The average cost of staying in a care home is around £30,000 a year and many won’t be able to rely on the state to pick up the bill. Alongside with this, is the increase in ageing population and longer life expectancy. This means that you might end up facing some hefty bills in your later life. However, if you are looking at the prospect of financial planning and funding your own care-home costs, there are ways wherein you can keep the expenses down.
You will need to work out how much state support you are entitled. However, according to Competitions and Markets Authority, this isn’t a simple task. They said that it was very difficult to understand how the funding system works and that steps must be taken to make it simpler.
Due to this, individuals and families are needlessly forced to sell their homes and other assets or investments in order to pay for care. A specialist law firm has even recovered £100m for clients for wrongly paying their care-home fees.
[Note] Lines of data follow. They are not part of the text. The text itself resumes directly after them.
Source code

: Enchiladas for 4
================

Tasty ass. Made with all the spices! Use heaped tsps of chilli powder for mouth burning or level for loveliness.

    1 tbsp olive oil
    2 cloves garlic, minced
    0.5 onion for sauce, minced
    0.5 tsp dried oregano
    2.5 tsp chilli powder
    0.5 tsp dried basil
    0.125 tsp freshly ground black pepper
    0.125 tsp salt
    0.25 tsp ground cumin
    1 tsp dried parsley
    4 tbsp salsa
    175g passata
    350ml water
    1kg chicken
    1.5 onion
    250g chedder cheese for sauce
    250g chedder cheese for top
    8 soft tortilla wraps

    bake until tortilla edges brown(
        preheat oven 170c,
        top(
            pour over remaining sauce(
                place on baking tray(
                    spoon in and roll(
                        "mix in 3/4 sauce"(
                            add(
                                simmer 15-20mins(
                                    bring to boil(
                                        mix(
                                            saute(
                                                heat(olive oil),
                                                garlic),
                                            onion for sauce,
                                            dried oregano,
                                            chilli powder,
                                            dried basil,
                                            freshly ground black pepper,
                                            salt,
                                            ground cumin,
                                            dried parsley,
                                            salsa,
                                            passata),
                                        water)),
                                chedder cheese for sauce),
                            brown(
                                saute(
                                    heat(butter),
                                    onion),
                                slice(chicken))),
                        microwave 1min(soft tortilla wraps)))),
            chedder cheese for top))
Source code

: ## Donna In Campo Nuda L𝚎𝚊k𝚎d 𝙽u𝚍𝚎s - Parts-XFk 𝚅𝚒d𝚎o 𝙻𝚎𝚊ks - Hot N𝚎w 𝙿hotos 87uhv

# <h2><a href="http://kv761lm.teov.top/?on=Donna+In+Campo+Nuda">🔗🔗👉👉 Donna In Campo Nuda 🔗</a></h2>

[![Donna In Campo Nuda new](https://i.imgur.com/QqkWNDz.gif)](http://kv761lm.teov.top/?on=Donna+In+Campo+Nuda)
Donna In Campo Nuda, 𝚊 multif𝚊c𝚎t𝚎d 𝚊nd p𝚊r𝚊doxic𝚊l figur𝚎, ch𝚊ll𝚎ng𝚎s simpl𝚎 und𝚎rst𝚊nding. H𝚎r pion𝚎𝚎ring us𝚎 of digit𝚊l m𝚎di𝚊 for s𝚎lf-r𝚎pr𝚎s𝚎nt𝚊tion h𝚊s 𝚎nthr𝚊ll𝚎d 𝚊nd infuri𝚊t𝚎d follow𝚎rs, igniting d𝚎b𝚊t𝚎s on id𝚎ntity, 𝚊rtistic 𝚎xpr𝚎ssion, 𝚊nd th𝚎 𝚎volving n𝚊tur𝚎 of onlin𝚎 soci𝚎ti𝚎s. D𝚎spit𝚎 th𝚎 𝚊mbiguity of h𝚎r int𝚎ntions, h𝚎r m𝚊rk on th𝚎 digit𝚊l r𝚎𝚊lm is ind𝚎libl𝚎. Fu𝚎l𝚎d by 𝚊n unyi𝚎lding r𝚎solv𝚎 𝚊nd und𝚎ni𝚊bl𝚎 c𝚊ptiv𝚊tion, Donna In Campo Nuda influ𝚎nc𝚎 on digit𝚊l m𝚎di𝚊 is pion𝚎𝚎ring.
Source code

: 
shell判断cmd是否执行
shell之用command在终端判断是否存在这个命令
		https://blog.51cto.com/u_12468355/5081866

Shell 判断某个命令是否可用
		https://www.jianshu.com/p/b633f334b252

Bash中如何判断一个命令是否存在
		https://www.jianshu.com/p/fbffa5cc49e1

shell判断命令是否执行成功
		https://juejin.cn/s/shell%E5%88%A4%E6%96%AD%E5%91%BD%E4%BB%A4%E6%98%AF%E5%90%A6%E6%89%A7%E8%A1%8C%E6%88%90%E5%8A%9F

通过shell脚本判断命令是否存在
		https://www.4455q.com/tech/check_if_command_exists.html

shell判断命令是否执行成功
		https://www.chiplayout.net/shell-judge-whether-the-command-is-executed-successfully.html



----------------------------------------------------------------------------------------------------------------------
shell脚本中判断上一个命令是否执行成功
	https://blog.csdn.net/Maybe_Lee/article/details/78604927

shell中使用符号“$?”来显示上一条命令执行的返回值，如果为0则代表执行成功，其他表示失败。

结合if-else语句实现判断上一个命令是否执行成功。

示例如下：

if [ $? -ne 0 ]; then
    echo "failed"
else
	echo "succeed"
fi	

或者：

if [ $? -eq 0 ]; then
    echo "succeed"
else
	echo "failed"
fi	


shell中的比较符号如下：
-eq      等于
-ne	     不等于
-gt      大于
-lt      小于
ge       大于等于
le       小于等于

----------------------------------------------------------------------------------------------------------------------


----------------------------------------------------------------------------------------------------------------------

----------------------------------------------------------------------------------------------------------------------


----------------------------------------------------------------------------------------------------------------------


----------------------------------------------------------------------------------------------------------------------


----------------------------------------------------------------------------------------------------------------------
This is why we recommend that you get some expert advice when working out whether you will have to pay for your own long-term care. These experts can guide you through the process and help you figure out if you are eligible for certain state-funded services.
If you have done all your calculations and found that you have to pay for your own care, then there are ways where you could significantly cut your costs. The key is to not pay the price the care home quotes you. The average cost of a care home is 43% more than what the local authority pays. Therefore, you have to negotiate a better rate for your care costs.
If you can’t negotiate, there are organisations that can help you reduce your care costs. One of them is the Care Co-operative which is designed to help people cut the cost of their care. It is a network of 50 care homes across the UK that have agreed to offer discounts of up to 25% to self-funders who have found a place through the website. The main objective of the organisation is to let the self-funders enjoy the bulk discounts that are usually reserved for the local authorities.
You can join Care Co-operative for £19.50 as a one off fee and then search the website for places at care homes in your area. One user has already saved £2,000 over six months after getting a 10% discount on their mother’s care costs.
Another organisation that can help you is the Valuing Care consultancy. They will assess whether a quote that you have received from a care home is fair based on data it has accumulated. They will negotiate on your behalf if they think you are not getting a good value from your care home. The cost of their negotiations service varies depending on whether you find a care home for yourself. This will be around £480 to £660.